The children of Dutch dairy farming immigrants, both Randy and Jenise Vander Dussen are no strangers to hardship. Jenise remembers stories her grandmother told her about hiding from invading German soldiers during World War II by using an escape route underneath their barn. But the grit that got their ancestors through those difficult times must be in their DNA, because the Vander Dussens have kept their family’s legacy alive and thriving through hard work and dedication.
After a stint in California, the Vander Dussens moved to Clovis, New Mexico, where they built Rajen Dairy from scratch – combining “Randy” and “Jenise” to create the name. The operation now sits on over 1,500 acres, where the family oversees a state-of-the-art milking facility, feed crops, a calf-raising crew and more.
But don’t let the size of the dairy fool you. Rajen is still very much a family operation, with the Vander Dussens’ six sons involved to varying degrees. “We're still a family farm; we have multiple family members, multiple generations all working on the farm together,” explains Tara Vander Dussen, who is married to son Daniel.
Tara is more than a farm wife – she’s an environmental scientist who helps multiple dairies, including Rajen, with water conservation and sustainable management practices and also serves as the voice of dairy farming, answering questions and addressing misconceptions on her blog: New Mexico Milkmaid.
Which brings us back to Winter Storm Goliath. Tara started blogging after Goliath amid questions about the treatment of dairy cows. The way everyone came together during this once in-a-century storm was a testament to not only the power of family (both by blood and profession) but also the genuine love these farmers have for their animals.
The blizzard struck the day after Christmas, 2015. The family had been preparing for snow, making sure the cows had extra bedding and would be protected, but the intensity of the storm was unprecedented. Roads were impassable and visibility was zero – people were getting lost on their own farms – but the Rajen Dairy family worked together over those brutal 48 hours to make cow care a priority.
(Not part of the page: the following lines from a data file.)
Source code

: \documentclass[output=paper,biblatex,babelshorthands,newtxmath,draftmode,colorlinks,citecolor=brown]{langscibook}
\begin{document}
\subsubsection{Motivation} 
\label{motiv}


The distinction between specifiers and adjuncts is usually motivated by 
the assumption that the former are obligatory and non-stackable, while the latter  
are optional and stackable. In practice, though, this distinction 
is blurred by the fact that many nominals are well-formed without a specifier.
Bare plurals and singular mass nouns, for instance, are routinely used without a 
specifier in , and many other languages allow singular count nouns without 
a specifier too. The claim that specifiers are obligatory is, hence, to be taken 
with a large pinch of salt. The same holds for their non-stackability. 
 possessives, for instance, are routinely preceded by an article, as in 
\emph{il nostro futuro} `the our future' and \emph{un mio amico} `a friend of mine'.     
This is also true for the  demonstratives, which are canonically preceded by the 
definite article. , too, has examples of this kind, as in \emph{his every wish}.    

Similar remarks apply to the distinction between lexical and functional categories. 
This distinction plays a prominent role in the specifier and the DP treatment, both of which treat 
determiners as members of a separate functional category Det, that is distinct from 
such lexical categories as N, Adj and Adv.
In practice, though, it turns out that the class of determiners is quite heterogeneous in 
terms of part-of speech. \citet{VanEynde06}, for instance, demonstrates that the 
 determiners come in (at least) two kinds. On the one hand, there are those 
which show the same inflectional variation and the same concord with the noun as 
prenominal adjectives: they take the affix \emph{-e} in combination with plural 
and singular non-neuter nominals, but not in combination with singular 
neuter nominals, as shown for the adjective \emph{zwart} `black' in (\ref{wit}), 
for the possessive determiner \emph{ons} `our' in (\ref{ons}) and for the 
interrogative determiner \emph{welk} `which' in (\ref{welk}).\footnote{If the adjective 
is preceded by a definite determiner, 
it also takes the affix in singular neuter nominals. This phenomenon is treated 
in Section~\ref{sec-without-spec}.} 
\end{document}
Daniel Vander Dussen explained, “Employees came through for us. They were willing to work, coming in the snow, staying overnight, sleeping in offices on the ground, on couches and chairs.” The work itself was grueling: They were constantly clearing snow from the feed and putting fresh feed down so the cows had access. Frozen troughs had to be thawed so that there was fresh water for the cows at all times, and the cows still had to be milked.
According to Randy, “It was all about the cows. They come first. Simple as that.” Jenise agrees, saying, “I think like any other dairyman, you want to do what's best for your cows. And so that's what you do.”
When Jenise says, “that’s what you do,” she’s referring to more than a crisis like Goliath. She’s expressing the kind of steadfast passion at the heart of the dairy farming profession.
As Tara explains, “We always tell people it's not a job: it's a way of life. And I don't think there's a truer statement than that about dairy farming.”